Are you a people watcher? If you’re a writer, you are. I am, and I’ve noticed something disturbing.
At least once a week I leave our quiet rural roads where we all smile and wave to one another, even if we don’t know the person. Then I drive fifty miles into the insaneness of city traffic to shop, keep appointments, or meet friends.
I watch faces of people in their cars, at bus stops, or walking down the sidewalk. Almost no one smiles. What’s that about? Go on, check it out for yourself.
Is this anger stemming from the economy, or preoccupation, or just the complexity of daily living? What’s the root of this pervasive gloom on people’s faces?
That’s why io9, a favorite little website, caught my attention with its post 6 Possible Secrets to Happiness, According to Science on Monday, January 28, 2013.
“According to Science” is what hooked me. This is what I learned.
Evidently, your emotions are controlled by what you choose to wear on your face:
Now this study will help to make you smile: When women were injected with cosmetic botox that inhibited their ability to frown, the recipients reported even though they didn’t feel more attractive they did feel happier. (This study was conducted by psychologists at the University of Wales.)
A twenty year longitudinal investigation at Framingham Heart Study found that happiness is “like an emotional contagion”. Sadness doesn’t have this power. Remember that old saying: “When you smile the whole world smiles with you, when you cry, you cry alone.” So, should everyone get botox?

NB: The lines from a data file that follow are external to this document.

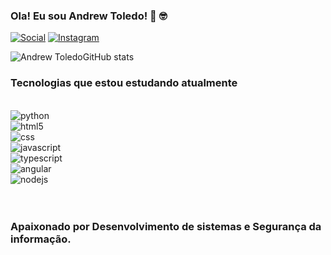 ### Ola! Eu sou Andrew Toledo! 👋 🤓

[![Social](https://img.shields.io/badge/LinkedIn-0077B5?style=for-the-badge&logo=linkedin&logoColor=white)](https://www.linkedin.com/in/andrew-toledo)
[![Instagram](https://img.shields.io/badge/Instagram-E4405F?style=for-the-badge&logo=instagram&logoColor=white)](https://www.instagram.com/sec_offcyber)

![Andrew ToledoGitHub stats](https://github-readme-stats.vercel.app/api?username=AndrewToledo&show_icons=true&theme=dark)

### Tecnologias que estou estudando atualmente

<div style="display: inline_block">
    <br>
    <img align="center" alt="python" src="https://img.shields.io/badge/Python-3776AB?style=for-the-badge&logo=python&logoColor=white"/>       
    <br>
    <img align="center" alt="html5" src="https://img.shields.io/badge/HTML5-E34F26?style=for-the-badge&logo=html5&logoColor=white"/>
    <br>
    <img align="center" alt="css" src="https://img.shields.io/badge/CSS-239120?&style=for-the-badge&logo=css3&logoColor=white"/>
    <br>
    <img align="center" alt="javascript" src="https://img.shields.io/badge/JavaScript-323330?style=for-the-badge&logo=javascript&logoColor=F7DF1E"/>
    <br>
    <img align="center" alt="typescript" src="https://img.shields.io/badge/TypeScript-007ACC?style=for-the-badge&logo=typescript&logoColor=white"/>
    <br>
    <img align="center" alt="angular" src="https://img.shields.io/badge/Angular-DD0031?style=for-the-badge&logo=angular&logoColor=white"/>
    <br>
    <img align="center" alt="nodejs" src="https://img.shields.io/badge/Node.js-43853D?style=for-the-badge&logo=node.js&logoColor=white"/>
</div>
<br></br>


### Apaixonado por Desenvolvimento de sistemas e Segurança da informação.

i09’s six happy secrets simplified:
1 Be with happy people, 2 Master something, 3 Be true to who you are, 4 Smile, 5 Get therapy if you need it, 6 Don’t try so hard to be happy. Number 6 means enjoy the moment, enjoy the people, savor the processes, but remember to put your smile out there.
Sometimes choices you make, make you unhappy, but then if you don’t get what you want, you may be even happier:
What?
Well, when you’ve shopped around looking for the best buy before you purchased something did you suffer buyer’s remorse afterwards? Maybe you thought the one you didn’t pick was a better deal after all. But on the happy side, Dr. Dan Gilbert found no significant difference between happy factors in someone who’d won almost a half a million dollars and someone who became a paraplegic.
Most of us believe we’ll be sad if we don’t get what we want. According to Harvard psychologist Dan Gilbert in this TED talk this just isn’t true. He explains about the “psychological immune system” we revert to when we don’t experience natural happiness. His studies show that our own created synthetic happiness, regardless of what you and I think, is not an inferior happiness.
Take a few minutes and watch the TED talk, then for fun take Oprah’s quick happiness quiz.
For all of you writers, does Dr. Gilbert’s talk give you inspiration drop your unfortunate characters into the depths of despair, and then drag them screaming and kicking into their new world of synthetic happiness?